[Items from a data source]
#####
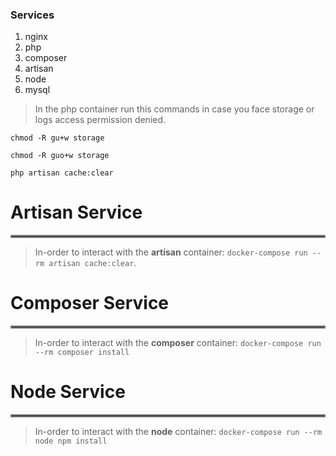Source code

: ### Services

1. nginx
2. php
3. composer
4. artisan
5. node
6. mysql



> In the php container run this commands in case you face storage or logs access permission denied.

`chmod -R gu+w storage`

`chmod -R guo+w storage`

`php artisan cache:clear`




# Artisan Service
<hr style="border:2px solid gray"> </hr>

> In-order to interact with the **artisan** container: 
> `docker-compose run --rm artisan cache:clear`.





# Composer Service
<hr style="border:2px solid gray"> </hr>

> In-order to interact with the **composer** container:
> `docker-compose run --rm composer install`





# Node Service
<hr style="border:2px solid gray"> </hr>

> In-order to interact with the **node** container:
> `docker-compose run --rm node npm install`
#####
Task directions — Scan the records above for the string "container", then report every line that contains it.

Task response —
> In the php container run this commands in case you face storage or logs access permission denied.
> In-order to interact with the **artisan** container: 
> In-order to interact with the **composer** container:
> In-order to interact with the **node** container:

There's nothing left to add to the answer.